> [Work request] The lines from the first line of the entries through the line containing "- Playbook continues" are to be repeated exactly, with both of those lines included.

> [Task material]
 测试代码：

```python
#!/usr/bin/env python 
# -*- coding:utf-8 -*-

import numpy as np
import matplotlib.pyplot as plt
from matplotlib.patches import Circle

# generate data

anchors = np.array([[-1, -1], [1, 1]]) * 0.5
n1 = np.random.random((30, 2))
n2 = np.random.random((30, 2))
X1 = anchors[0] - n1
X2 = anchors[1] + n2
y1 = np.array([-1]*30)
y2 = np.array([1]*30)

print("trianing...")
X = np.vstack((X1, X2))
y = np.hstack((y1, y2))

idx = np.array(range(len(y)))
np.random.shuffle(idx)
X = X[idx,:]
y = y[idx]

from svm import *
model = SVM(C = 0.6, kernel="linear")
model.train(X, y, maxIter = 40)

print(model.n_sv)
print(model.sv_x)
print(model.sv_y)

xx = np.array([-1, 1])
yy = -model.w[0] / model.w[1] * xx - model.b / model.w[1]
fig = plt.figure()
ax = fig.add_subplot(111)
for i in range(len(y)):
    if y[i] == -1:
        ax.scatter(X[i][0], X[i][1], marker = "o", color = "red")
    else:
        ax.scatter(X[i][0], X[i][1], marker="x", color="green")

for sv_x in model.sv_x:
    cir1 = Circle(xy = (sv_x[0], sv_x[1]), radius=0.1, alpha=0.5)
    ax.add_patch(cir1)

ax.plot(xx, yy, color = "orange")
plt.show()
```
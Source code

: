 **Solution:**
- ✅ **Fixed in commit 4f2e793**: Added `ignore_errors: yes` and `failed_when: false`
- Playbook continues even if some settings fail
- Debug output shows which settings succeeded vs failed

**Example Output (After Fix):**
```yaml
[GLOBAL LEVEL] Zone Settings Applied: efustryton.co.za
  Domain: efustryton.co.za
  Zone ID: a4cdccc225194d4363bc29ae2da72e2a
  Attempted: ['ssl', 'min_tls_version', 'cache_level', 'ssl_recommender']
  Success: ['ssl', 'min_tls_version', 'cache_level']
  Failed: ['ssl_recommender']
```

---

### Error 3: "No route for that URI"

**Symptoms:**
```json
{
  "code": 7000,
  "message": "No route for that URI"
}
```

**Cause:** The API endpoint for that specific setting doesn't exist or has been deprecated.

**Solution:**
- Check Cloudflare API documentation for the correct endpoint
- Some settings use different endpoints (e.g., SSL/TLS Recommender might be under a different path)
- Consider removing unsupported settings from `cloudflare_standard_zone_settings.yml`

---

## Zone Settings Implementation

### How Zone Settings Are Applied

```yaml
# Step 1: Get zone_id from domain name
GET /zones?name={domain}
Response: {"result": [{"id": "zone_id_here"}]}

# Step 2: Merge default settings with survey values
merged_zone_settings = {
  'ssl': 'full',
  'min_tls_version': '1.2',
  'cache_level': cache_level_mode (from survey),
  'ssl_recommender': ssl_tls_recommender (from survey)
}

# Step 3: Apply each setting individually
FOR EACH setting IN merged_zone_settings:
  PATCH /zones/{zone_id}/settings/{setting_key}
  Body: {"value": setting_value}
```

> [Written solution]
 测试代码：

```python
#!/usr/bin/env python 
# -*- coding:utf-8 -*-

import numpy as np
import matplotlib.pyplot as plt
from matplotlib.patches import Circle

# generate data

anchors = np.array([[-1, -1], [1, 1]]) * 0.5
n1 = np.random.random((30, 2))
n2 = np.random.random((30, 2))
X1 = anchors[0] - n1
X2 = anchors[1] + n2
y1 = np.array([-1]*30)
y2 = np.array([1]*30)

print("trianing...")
X = np.vstack((X1, X2))
y = np.hstack((y1, y2))

idx = np.array(range(len(y)))
np.random.shuffle(idx)
X = X[idx,:]
y = y[idx]

from svm import *
model = SVM(C = 0.6, kernel="linear")
model.train(X, y, maxIter = 40)

print(model.n_sv)
print(model.sv_x)
print(model.sv_y)

xx = np.array([-1, 1])
yy = -model.w[0] / model.w[1] * xx - model.b / model.w[1]
fig = plt.figure()
ax = fig.add_subplot(111)
for i in range(len(y)):
    if y[i] == -1:
        ax.scatter(X[i][0], X[i][1], marker = "o", color = "red")
    else:
        ax.scatter(X[i][0], X[i][1], marker="x", color="green")

for sv_x in model.sv_x:
    cir1 = Circle(xy = (sv_x[0], sv_x[1]), radius=0.1, alpha=0.5)
    ax.add_patch(cir1)

ax.plot(xx, yy, color = "orange")
plt.show()
```
Source code

: **Solution:**
- ✅ **Fixed in commit 4f2e793**: Added `ignore_errors: yes` and `failed_when: false`
- Playbook continues even if some settings fail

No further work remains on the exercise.